## Assignment on Clustering - 2

Q1. What is hierarchical clustering, and how is it different from other clustering techniques?

Hierarchical clustering is a type of clustering method that builds a hierarchy of clusters either in a bottom-up or top-down fashion. There are two types of hierarchical clustering:

Agglomerative (bottom-up approach): Each data point starts in its own cluster, and pairs of clusters are merged as one moves up the hierarchy.

Divisive (top-down approach): All data points start in one cluster, and splits are performed recursively as one moves down the hierarchy.

The result of hierarchical clustering is usually represented as a dendrogram, which visually shows the nested clustering structure.



Here's how hierarchical clustering differs from other clustering techniques:

Number of clusters: In K-means clustering, the number of clusters (K) needs to be specified beforehand, whereas in hierarchical clustering, the number of clusters can be determined by cutting the dendrogram at a desired level.

Cluster shape: K-means assumes that clusters are spherical and of similar size, whereas hierarchical clustering makes fewer assumptions about the shape of clusters, which can result in more accurate clustering for certain types of data.

Reassigning of points: In hierarchical clustering, once a data point is assigned to a cluster, it cannot be reassigned. In contrast, in methods like K-means, data points can change clusters as the centroids are adjusted.

Deterministic vs non-deterministic: Hierarchical clustering is deterministic, i.e., it always produces the same clusters given the same input and parameters, unlike K-means which can produce different clustering results due to different initial centroid placements.
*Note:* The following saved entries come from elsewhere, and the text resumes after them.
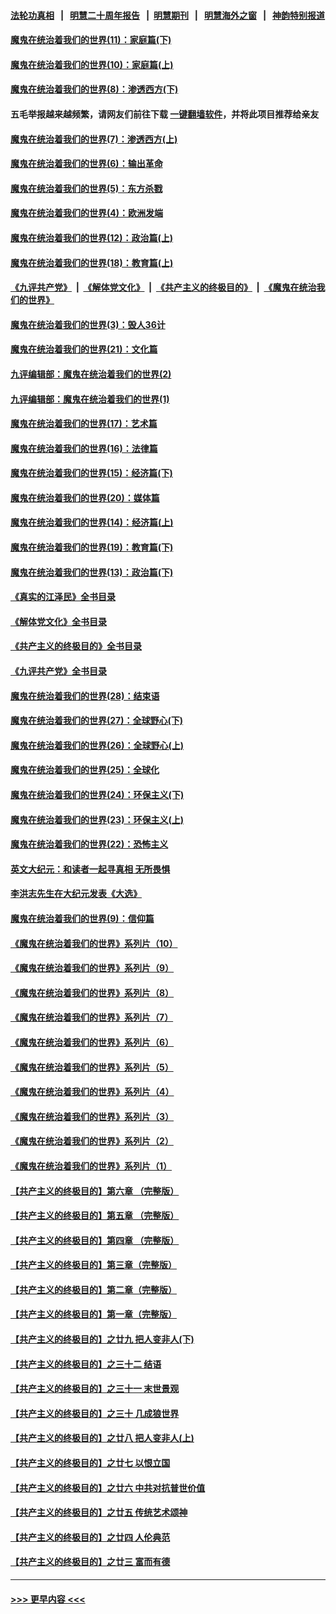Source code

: #### [法轮功真相](https://github.com/gfw-breaker/truth/blob/master/README.md?t=0) &nbsp;&nbsp;|&nbsp;&nbsp; [明慧二十周年报告](https://github.com/gfw-breaker/mh-reports/blob/master/README.md?t=0) &nbsp;&nbsp;|&nbsp;&nbsp;[明慧期刊](https://github.com/gfw-breaker/mh-qikan) &nbsp;&nbsp;|&nbsp;&nbsp; [明慧海外之窗](https://github.com/gfw-breaker/mh-news/blob/master/README.md?t=0) &nbsp;&nbsp;|&nbsp;&nbsp; [神韵特别报道](https://github.com/gfw-breaker/mh-news/blob/master/shenyun.md?t=0)
#### [魔鬼在统治着我们的世界(11)：家庭篇(下)](../pages/nsc422/n10440961.md?t=12051550) 
#### [魔鬼在统治着我们的世界(10)：家庭篇(上)](../pages/nsc422/n10435448.md?t=12051550) 
#### [魔鬼在统治着我们的世界(8)：渗透西方(下)](../pages/nsc422/n10429603.md?t=12051550) 
#### 五毛举报越来越频繁，请网友们前往下载 [一键翻墙软件](https://github.com/gfw-breaker/ssr-accounts)，并将此项目推荐给亲友
#### [魔鬼在统治着我们的世界(7)：渗透西方(上)](../pages/nsc422/n10426013.md?t=12051550) 
#### [魔鬼在统治着我们的世界(6)：输出革命](../pages/nsc422/n10421536.md?t=12051550) 
#### [魔鬼在统治着我们的世界(5)：东方杀戮](../pages/nsc422/n10417707.md?t=12051550) 
#### [魔鬼在统治着我们的世界(4)：欧洲发端](../pages/nsc422/n10414890.md?t=12051550) 
#### [魔鬼在统治着我们的世界(12)：政治篇(上)](../pages/nsc422/n10444576.md?t=12051550) 
#### [魔鬼在统治着我们的世界(18)：教育篇(上)](../pages/nsc422/n10526970.md?t=12051550) 
#### [《九评共产党》](https://github.com/begood0513/9ping.md/blob/master/README.md) &nbsp;|&nbsp; [《解体党文化》](../../../../jtdwh.md/blob/master/README.md)  &nbsp;|&nbsp; [《共产主义的终极目的》](../../../../gczydzjmd.md/blob/master/README.md) &nbsp;|&nbsp; [《魔鬼在统治我们的世界》](../../../../mgztzwmdsj.md/blob/master/README.md) 
#### [魔鬼在统治着我们的世界(3)：毁人36计](../pages/nsc422/n10411583.md?t=12051550) 
#### [魔鬼在统治着我们的世界(21)：文化篇](../pages/nsc422/n10597706.md?t=12051550) 
#### [九评编辑部：魔鬼在统治着我们的世界(2)](../pages/nsc422/n10410036.md?t=12051550) 
#### [九评编辑部：魔鬼在统治着我们的世界(1)](../pages/nsc422/n10406825.md?t=12051550) 
#### [魔鬼在统治着我们的世界(17)：艺术篇](../pages/nsc422/n10499093.md?t=12051550) 
#### [魔鬼在统治着我们的世界(16)：法律篇](../pages/nsc422/n10485969.md?t=12051550) 
#### [魔鬼在统治着我们的世界(15)：经济篇(下)](../pages/nsc422/n10469975.md?t=12051550) 
#### [魔鬼在统治着我们的世界(20)：媒体篇](../pages/nsc422/n10586579.md?t=12051550) 
#### [魔鬼在统治着我们的世界(14)：经济篇(上)](../pages/nsc422/n10457370.md?t=12051550) 
#### [魔鬼在统治着我们的世界(19)：教育篇(下)](../pages/nsc422/n10564808.md?t=12051550) 
#### [魔鬼在统治着我们的世界(13)：政治篇(下)](../pages/nsc422/n10448270.md?t=12051550) 
#### [《真实的江泽民》全书目录](../pages/nsc422/n13721399.md?t=12051550) 
#### [《解体党文化》全书目录](../pages/nsc422/n13721157.md?t=12051550) 
#### [《共产主义的终极目的》全书目录](../pages/nsc422/n13721048.md?t=12051550) 
#### [《九评共产党》全书目录](../pages/nsc422/n13708085.md?t=12051550) 
#### [魔鬼在统治着我们的世界(28)：结束语](../pages/nsc422/n10936246.md?t=12051550) 
#### [魔鬼在统治着我们的世界(27)：全球野心(下)](../pages/nsc422/n10928319.md?t=12051550) 
#### [魔鬼在统治着我们的世界(26)：全球野心(上)](../pages/nsc422/n10900318.md?t=12051550) 
#### [魔鬼在统治着我们的世界(25)：全球化](../pages/nsc422/n10788205.md?t=12051550) 
#### [魔鬼在统治着我们的世界(24)：环保主义(下)](../pages/nsc422/n10695307.md?t=12051550) 
#### [魔鬼在统治着我们的世界(23)：环保主义(上)](../pages/nsc422/n10688613.md?t=12051550) 
#### [魔鬼在统治着我们的世界(22)：恐怖主义](../pages/nsc422/n10614727.md?t=12051550) 
#### [英文大纪元：和读者一起寻真相 无所畏惧](../pages/nsc422/n12542027.md?t=12051550) 
#### [李洪志先生在大纪元发表《大选》](../pages/nsc422/n12534746.md?t=12051550) 
#### [魔鬼在统治着我们的世界(9)：信仰篇](../pages/nsc422/n10432159.md?t=12051550) 
#### [《魔鬼在统治着我们的世界》系列片（10）](../pages/nsc422/n12292670.md?t=12051550) 
#### [《魔鬼在统治着我们的世界》系列片（9）](../pages/nsc422/n12290859.md?t=12051550) 
#### [《魔鬼在统治着我们的世界》系列片（8）](../pages/nsc422/n12287445.md?t=12051550) 
#### [《魔鬼在统治着我们的世界》系列片（7）](../pages/nsc422/n12283425.md?t=12051550) 
#### [《魔鬼在统治着我们的世界》系列片（6）](../pages/nsc422/n12282314.md?t=12051550) 
#### [《魔鬼在统治着我们的世界》系列片（5）](../pages/nsc422/n12281419.md?t=12051550) 
#### [《魔鬼在统治着我们的世界》系列片（4）](../pages/nsc422/n12274024.md?t=12051550) 
#### [《魔鬼在统治着我们的世界》系列片（3）](../pages/nsc422/n12271322.md?t=12051550) 
#### [《魔鬼在统治着我们的世界》系列片（2）](../pages/nsc422/n12269049.md?t=12051550) 
#### [《魔鬼在统治着我们的世界》系列片（1）](../pages/nsc422/n12267575.md?t=12051550) 
#### [【共产主义的终极目的】第六章 （完整版）](../pages/nsc422/n11428913.md?t=12051550) 
#### [【共产主义的终极目的】第五章 （完整版）](../pages/nsc422/n11428912.md?t=12051550) 
#### [【共产主义的终极目的】第四章 （完整版）](../pages/nsc422/n11428907.md?t=12051550) 
#### [【共产主义的终极目的】第三章（完整版）](../pages/nsc422/n11428848.md?t=12051550) 
#### [【共产主义的终极目的】第二章（完整版）](../pages/nsc422/n11428831.md?t=12051550) 
#### [【共产主义的终极目的】第一章（完整版）](../pages/nsc422/n11417651.md?t=12051550) 
#### [【共产主义的终极目的】之廿九 把人变非人(下)](../pages/nsc422/n11344140.md?t=12051550) 
#### [【共产主义的终极目的】之三十二 结语](../pages/nsc422/n11360535.md?t=12051550) 
#### [【共产主义的终极目的】之三十一 末世景观](../pages/nsc422/n11351129.md?t=12051550) 
#### [【共产主义的终极目的】之三十 几成狼世界](../pages/nsc422/n11348280.md?t=12051550) 
#### [【共产主义的终极目的】之廿八 把人变非人(上)](../pages/nsc422/n11340492.md?t=12051550) 
#### [【共产主义的终极目的】之廿七 以恨立国](../pages/nsc422/n11336944.md?t=12051550) 
#### [【共产主义的终极目的】之廿六 中共对抗普世价值](../pages/nsc422/n11324785.md?t=12051550) 
#### [【共产主义的终极目的】之廿五 传统艺术颂神](../pages/nsc422/n11296396.md?t=12051550) 
#### [【共产主义的终极目的】之廿四 人伦典范](../pages/nsc422/n11296397.md?t=12051550) 
#### [【共产主义的终极目的】之廿三 富而有德](../pages/nsc422/n11283598.md?t=12051550) 

----
#### [ >>> 更早内容 <<< ](../indexes/nsc422-earlier.md)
Performance: Hierarchical clustering can be computationally more expensive than flat clustering methods like K-means, especially on large datasets, because it doesn't scale well with the number of data points.
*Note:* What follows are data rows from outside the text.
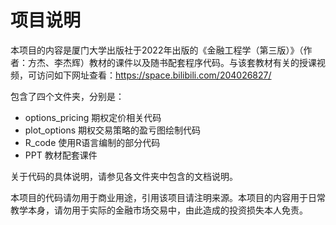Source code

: # 项目说明

本项目的内容是厦门大学出版社于2022年出版的《金融工程学（第三版）》（作者：方杰、李杰辉）教材的课件以及随书配套程序代码。与该套教材有关的授课视频，可访问如下网址查看：https://space.bilibili.com/204026827/

包含了四个文件夹，分别是：
-  options_pricing    期权定价相关代码
-  plot_options       期权交易策略的盈亏图绘制代码
-  R_code             使用R语言编制的部分代码
-  PPT                教材配套课件

关于代码的具体说明，请参见各文件夹中包含的文档说明。

本项目的代码请勿用于商业用途，引用该项目请注明来源。本项目的内容用于日常教学本身，请勿用于实际的金融市场交易中，由此造成的投资损失本人免责。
Q2. What are the two main types of hierarchical clustering algorithms? Describe each in brief.

Hierarchical clustering algorithms are of two types: Agglomerative and Divisive.

Agglomerative Hierarchical Clustering (bottom-up approach): In Agglomerative Hierarchical Clustering, each data point starts in its own cluster. Pairs of clusters are successively merged based on a certain criterion or distance measure (such as Euclidean distance for continuous variables or Jaccard distance for categorical variables) until only one cluster is left, or until the distance between the remaining clusters is above a certain threshold. This type of hierarchical clustering is sometimes referred to as "bottom-up" because it starts with each data point in a separate cluster and merges clusters together to move up the hierarchy.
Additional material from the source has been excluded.